Breaking Bad: “Dead Freight”

After last week’s sidestep into domestic drama, it’s back to the caper-riffic side of Breaking Bad, as the gang figures out that with Fring’s warehouse rigged with GPS trackers, the best way to get their base chemicals is to… rob a train. It sounds almost absurd, even to Walt at first, but the scheme unfolds into one of the most exciting episodes so far.

 

After last week’s sidestep into domestic drama, it’s back to the caper-riffic side of Breaking Bad, as the gang figures out that with Fring’s warehouse rigged with GPS trackers, the best way to get their base chemicals is to… rob a train. It sounds almost absurd, even to Walt at first, but the scheme unfolds into one of the most exciting episodes so far.

Walt has basically jettisoned his humanity, but Jesse, still torn up over killing Gail, wants to pull off their schemes without bloodshed — either from Lydia, who’s turning out to be less and less of a harmless player in the Fring empire with each episode, or from any innocent bystanders. It strains believability a bit that the cold-blooded Mike (and Walt) would go along with Jesse’s humanitarian plan, but they do, and, well…

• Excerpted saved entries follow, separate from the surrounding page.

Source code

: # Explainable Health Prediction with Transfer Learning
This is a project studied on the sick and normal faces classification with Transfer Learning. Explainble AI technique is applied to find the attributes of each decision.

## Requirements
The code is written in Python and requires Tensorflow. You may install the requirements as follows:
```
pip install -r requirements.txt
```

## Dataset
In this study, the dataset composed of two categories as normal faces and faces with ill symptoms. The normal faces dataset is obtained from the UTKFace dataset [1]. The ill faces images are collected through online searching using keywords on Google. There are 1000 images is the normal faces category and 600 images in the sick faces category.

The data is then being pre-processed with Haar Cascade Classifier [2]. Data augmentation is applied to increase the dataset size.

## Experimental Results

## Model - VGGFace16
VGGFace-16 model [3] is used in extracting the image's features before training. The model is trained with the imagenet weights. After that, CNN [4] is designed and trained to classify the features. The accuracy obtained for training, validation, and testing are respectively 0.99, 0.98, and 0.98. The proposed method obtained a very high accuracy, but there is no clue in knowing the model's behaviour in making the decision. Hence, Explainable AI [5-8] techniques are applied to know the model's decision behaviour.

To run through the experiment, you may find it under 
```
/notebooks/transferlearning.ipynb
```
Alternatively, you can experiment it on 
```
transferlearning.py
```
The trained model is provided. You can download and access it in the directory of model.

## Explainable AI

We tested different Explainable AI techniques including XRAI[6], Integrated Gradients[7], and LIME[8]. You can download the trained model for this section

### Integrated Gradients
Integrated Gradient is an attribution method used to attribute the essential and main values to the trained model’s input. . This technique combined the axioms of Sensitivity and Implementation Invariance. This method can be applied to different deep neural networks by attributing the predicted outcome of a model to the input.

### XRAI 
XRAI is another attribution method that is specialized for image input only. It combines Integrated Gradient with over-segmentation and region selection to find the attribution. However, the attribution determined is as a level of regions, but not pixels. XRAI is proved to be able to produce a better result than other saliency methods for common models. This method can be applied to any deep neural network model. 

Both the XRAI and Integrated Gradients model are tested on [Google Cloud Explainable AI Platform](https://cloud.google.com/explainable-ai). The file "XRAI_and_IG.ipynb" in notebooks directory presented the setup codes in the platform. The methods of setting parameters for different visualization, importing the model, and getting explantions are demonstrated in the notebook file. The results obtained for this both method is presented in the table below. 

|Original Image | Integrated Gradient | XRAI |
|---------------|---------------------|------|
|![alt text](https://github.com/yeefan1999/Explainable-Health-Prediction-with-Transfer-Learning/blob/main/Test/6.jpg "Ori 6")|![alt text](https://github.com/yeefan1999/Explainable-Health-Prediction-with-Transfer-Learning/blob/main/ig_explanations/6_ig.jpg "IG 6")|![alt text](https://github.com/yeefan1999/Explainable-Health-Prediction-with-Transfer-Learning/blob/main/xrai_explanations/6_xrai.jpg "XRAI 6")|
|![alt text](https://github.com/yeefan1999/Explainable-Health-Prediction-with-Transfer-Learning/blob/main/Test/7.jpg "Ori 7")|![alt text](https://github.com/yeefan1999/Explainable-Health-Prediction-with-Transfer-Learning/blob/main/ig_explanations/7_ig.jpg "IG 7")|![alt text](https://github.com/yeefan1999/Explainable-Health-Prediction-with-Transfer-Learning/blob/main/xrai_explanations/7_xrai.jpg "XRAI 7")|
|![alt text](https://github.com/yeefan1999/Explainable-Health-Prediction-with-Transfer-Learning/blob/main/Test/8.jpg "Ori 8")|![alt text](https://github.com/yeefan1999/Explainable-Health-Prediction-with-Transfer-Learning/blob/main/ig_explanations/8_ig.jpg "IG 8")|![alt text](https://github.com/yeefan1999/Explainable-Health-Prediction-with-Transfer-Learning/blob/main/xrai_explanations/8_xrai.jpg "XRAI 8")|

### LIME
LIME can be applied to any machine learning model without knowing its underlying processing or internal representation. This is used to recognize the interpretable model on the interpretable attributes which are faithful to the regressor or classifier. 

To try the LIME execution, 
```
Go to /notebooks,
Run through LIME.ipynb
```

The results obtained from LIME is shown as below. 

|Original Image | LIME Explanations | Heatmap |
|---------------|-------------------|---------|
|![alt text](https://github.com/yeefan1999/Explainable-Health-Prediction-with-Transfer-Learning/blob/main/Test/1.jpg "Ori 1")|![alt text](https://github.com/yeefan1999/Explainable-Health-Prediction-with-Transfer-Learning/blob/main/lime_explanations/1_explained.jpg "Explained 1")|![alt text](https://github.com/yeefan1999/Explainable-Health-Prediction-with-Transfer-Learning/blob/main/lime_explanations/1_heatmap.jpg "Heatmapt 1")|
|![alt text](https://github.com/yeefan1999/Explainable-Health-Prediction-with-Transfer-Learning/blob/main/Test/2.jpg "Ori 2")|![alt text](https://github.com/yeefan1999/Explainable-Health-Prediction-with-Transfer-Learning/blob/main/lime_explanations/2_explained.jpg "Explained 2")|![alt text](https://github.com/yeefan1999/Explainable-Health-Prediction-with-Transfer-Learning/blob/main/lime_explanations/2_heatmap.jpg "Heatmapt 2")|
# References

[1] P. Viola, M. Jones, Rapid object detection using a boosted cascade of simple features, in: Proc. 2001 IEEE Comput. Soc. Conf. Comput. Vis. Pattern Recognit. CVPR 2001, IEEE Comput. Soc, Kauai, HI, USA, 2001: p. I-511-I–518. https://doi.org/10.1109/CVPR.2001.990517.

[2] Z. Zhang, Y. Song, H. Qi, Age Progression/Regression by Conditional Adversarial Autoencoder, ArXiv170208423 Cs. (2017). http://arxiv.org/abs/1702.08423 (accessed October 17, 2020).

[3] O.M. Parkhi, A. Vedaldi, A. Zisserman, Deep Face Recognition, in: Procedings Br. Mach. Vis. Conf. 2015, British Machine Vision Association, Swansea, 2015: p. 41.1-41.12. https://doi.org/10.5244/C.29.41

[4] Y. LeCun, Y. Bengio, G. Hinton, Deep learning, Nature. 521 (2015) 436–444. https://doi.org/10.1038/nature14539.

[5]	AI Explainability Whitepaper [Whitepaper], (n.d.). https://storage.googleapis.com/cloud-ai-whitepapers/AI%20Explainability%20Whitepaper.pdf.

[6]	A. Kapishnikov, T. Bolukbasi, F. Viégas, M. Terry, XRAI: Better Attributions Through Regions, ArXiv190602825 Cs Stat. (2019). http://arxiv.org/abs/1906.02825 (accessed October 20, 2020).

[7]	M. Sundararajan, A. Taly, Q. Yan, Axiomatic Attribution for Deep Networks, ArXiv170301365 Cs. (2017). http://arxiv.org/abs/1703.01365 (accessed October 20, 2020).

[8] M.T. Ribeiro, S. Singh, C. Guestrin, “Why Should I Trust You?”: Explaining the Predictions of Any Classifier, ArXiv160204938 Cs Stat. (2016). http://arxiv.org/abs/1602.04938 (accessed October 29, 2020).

The heist itself is a filmmaking (TV-making?) tour de force, with heart-pumping suspense and D.W. Griffith-worthy cross-cutting. And unlike with your average action flick, you don’t know if they’ll pull it off, because it’s Breaking Bad. In the end they do, but with a typically nasty twist.

My wife, a devoted Friday Night Lights fan, noticed that seemingly minor BB character Todd (one of the exterminator/B&E crew from a few episodes back) was played by Friday Night Lights’ Jesse Plemons, and immediately pegged him as a key role in this season. On this episode he started off seemingly just as an extra pair of hands for the heist (with Walt helpfully jogging his, and our, memory with a “What’s your name again?”), but turned out in the final seconds to be quite important indeed, in a bad way. Leave it to Breaking Bad to end an upbeat episode on the darkest of notes.

 

Best lines:

–       Mike, as he feeds Lydia her lines to give to Hank over the phone: “I’m expecting precision here.”

–       Skyler, looking desperately fabulous with her cigarette, spits at Walt as he heads out the door: “Out burying bodies?” Walt, still trying to impress her in spite of himself: “Robbing a train.”

 

Random thoughts:

–       Was Walt’s breakdown in Hank’s office simply a trick, to make the emotion-averse Hank go out for a coffee so Walt could bug the place up? Or was it also a handy excuse for Walt to have a real emotional moment? Those were actual tears he was wiping up, and he was talking about some real stuff.

–       It’s a Breaking Bad standby, but I love the fact that Jesse still calls Walt “Mr. White.”